Software in general became bloated and less functional (Acrobat Reader 8 vs DC, both are slow, one is bigger than other and yet they do exact same thing), the culture of lightweight, streamlined and functional software like 7zip, foobar2000 is just not there anymore. 

Pretty much much everyone ignores the fact that new Radeons are pretty much DOA with awful driver problems, nearly 100C temperature and loud fans. Nobody cares anymore if computer is loud or quiet, how hot it runs (as long as in manufacturer spec). Critical thinking, doubts are just aren't there. Those were replaced with naive expectations that everything will just work somehow. 

The only remnants of older computer culture are now at best left in niches. Only some reviewers do decent reviews (TechPowerUp, Guru 3D, Tom's Hardware, Anandtech), on Youtube there's barely anyone who actually promotes such culture, written press is practically dead and digital versions are barely fine.

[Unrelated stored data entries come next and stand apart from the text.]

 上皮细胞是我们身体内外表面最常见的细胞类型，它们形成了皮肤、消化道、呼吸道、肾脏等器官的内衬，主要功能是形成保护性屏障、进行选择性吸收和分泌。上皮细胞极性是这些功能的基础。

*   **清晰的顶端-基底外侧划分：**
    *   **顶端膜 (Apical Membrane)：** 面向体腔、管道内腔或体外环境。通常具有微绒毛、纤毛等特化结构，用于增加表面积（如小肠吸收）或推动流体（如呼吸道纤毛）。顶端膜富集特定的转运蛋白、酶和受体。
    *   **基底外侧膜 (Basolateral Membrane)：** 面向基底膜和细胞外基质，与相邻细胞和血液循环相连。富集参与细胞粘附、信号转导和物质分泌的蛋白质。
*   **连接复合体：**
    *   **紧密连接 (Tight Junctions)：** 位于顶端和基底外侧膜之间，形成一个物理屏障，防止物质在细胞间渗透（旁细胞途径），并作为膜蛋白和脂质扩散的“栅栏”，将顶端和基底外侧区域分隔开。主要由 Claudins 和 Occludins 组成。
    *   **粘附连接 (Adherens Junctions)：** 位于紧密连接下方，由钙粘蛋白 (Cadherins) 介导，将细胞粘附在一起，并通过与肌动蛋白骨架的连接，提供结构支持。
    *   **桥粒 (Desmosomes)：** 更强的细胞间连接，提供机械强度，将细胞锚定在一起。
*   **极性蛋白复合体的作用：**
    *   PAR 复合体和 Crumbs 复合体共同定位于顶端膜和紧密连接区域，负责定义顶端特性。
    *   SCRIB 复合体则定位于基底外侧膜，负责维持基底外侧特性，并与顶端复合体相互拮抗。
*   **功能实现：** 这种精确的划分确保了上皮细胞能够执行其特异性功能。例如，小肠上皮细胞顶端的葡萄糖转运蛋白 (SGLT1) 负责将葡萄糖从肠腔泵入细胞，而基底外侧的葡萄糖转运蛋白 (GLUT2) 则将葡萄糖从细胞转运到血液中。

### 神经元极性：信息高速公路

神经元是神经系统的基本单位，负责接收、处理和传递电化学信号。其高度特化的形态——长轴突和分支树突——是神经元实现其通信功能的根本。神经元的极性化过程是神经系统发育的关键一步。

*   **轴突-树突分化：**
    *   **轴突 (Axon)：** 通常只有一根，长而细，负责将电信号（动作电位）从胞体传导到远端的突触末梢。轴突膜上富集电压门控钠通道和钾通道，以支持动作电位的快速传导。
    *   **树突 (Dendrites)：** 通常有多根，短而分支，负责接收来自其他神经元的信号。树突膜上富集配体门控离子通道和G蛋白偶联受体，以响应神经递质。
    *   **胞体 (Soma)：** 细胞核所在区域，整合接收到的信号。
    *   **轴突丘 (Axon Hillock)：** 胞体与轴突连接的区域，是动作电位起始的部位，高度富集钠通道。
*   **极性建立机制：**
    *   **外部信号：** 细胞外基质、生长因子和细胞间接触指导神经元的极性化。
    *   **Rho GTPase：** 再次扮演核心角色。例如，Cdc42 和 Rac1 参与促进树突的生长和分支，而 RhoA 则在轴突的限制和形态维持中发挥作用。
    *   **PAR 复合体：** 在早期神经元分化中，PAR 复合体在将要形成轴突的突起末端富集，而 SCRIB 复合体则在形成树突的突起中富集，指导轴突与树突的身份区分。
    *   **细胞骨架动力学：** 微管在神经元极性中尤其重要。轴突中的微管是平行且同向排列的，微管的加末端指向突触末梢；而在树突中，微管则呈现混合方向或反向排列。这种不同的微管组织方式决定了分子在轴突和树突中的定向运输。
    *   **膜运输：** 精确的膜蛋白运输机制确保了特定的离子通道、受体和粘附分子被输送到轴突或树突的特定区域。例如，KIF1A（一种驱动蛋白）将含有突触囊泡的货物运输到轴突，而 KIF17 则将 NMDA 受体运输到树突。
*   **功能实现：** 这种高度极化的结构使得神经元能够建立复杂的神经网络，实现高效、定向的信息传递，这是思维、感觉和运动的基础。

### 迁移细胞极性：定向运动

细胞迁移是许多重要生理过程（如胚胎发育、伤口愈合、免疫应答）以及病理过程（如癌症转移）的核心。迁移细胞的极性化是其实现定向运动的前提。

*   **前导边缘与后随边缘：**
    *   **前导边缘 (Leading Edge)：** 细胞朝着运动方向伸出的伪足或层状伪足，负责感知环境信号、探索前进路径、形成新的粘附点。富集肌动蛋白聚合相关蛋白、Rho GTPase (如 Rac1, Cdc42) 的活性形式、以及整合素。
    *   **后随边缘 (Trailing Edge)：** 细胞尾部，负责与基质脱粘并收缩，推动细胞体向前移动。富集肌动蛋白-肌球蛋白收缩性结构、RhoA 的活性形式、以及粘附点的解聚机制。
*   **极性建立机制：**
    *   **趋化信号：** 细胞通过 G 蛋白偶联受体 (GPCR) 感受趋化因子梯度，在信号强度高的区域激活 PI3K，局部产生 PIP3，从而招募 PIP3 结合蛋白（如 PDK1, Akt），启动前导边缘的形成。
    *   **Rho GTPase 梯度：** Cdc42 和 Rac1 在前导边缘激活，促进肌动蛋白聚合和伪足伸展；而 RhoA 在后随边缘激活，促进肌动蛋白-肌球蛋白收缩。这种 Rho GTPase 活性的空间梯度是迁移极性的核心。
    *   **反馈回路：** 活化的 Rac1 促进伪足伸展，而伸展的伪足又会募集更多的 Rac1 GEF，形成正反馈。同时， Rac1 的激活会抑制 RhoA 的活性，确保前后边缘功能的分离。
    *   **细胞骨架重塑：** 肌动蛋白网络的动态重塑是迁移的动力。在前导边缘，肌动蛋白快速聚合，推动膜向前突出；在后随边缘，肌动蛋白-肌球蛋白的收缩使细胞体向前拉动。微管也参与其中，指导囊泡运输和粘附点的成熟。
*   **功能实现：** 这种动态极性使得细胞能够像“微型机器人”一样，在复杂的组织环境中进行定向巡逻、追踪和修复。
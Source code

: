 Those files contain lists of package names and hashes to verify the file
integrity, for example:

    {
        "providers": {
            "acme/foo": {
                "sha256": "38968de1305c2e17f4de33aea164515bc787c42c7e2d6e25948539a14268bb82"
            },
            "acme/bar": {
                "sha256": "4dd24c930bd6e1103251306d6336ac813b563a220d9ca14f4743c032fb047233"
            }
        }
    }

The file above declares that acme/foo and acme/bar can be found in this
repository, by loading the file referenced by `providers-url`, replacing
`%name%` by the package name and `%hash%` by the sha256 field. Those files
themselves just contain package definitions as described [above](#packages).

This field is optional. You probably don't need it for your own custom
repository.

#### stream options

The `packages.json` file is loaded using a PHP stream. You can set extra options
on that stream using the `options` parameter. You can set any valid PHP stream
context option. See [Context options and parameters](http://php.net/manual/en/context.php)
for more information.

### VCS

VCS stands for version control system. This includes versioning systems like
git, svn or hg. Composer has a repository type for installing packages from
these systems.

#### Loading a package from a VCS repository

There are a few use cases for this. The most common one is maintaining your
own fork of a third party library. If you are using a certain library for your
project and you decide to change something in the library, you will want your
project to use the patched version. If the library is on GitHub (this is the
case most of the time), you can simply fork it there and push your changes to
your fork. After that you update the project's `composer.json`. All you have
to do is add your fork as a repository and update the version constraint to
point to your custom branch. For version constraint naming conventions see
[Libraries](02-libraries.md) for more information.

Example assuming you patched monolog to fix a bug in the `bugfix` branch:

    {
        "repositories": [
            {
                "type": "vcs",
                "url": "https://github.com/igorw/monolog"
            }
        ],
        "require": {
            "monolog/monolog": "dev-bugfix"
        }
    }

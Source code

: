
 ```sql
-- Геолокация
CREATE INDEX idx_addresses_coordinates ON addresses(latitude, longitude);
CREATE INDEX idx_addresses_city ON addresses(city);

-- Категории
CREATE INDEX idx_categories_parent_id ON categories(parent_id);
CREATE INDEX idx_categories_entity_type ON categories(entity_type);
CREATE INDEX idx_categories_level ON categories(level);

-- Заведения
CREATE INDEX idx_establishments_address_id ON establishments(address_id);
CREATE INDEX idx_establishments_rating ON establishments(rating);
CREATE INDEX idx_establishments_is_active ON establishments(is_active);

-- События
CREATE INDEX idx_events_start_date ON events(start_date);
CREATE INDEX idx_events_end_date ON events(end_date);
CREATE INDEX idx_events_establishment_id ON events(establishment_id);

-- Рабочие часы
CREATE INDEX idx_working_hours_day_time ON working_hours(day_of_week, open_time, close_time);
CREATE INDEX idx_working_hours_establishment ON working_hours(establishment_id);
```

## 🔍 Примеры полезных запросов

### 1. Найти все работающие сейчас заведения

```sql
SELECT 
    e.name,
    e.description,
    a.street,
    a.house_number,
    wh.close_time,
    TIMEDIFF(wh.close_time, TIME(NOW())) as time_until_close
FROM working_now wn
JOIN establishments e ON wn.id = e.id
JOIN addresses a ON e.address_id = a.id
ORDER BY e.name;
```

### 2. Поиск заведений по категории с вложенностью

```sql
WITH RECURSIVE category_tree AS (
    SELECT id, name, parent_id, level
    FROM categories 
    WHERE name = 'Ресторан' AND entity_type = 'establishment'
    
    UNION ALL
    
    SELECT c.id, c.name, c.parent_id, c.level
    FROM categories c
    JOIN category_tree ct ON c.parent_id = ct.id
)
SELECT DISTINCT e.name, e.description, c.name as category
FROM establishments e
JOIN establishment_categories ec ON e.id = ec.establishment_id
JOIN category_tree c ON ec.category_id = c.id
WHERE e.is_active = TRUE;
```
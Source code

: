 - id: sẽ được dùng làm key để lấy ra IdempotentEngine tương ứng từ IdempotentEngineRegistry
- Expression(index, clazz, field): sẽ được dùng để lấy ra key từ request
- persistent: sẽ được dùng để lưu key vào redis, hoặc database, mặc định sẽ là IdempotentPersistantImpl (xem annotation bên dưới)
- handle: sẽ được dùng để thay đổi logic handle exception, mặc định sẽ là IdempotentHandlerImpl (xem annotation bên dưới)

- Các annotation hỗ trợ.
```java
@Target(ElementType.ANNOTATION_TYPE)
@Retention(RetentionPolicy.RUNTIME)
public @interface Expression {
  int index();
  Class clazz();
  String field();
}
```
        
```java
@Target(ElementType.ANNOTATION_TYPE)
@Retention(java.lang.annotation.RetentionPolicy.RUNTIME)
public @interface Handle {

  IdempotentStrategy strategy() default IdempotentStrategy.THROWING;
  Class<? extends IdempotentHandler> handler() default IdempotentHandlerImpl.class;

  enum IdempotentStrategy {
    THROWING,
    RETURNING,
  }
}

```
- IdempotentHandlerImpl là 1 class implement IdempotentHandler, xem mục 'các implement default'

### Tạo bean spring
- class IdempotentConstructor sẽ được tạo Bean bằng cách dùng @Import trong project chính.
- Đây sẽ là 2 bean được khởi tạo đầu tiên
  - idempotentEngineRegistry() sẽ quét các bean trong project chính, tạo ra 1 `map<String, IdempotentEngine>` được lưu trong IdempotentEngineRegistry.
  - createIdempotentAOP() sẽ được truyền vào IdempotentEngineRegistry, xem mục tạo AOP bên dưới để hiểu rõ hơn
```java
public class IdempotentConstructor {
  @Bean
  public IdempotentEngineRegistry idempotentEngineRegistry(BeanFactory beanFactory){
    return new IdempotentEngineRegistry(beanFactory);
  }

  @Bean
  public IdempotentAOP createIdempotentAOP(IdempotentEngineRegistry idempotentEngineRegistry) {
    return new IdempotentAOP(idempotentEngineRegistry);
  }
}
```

Not even hackers and tweakers are as good as they once were. Particularly speaking about Low Spec Gamer. Fans respect him, but he's not really knowledgeable in what he does (usually doesn't do anything more than just selecting low settings, disabling shadows, reducing resolution, while ignoring that anisotropic filtering and textures improves visual quality at no fps cost). Der8auer isn't exactly top notch specialist either, I don't think that he ever had to solder a motherboard to improve component quality for extreme overclocking.

Windows has been losing functionality since Vista, even XP itself was a slight regression from previous versions. No longer Windows require technical knowledge to use it properly, many settings are hidden and some are removed permanently.

The situation of power users is just getting worse and it seems that such culture is slowly going extinct. Even the ones, who are willing to learn more and improve their own knowledge have to look at older learning materials, often older hardware. Many are just left in complete isolation and no leads to learning more. That's a shame.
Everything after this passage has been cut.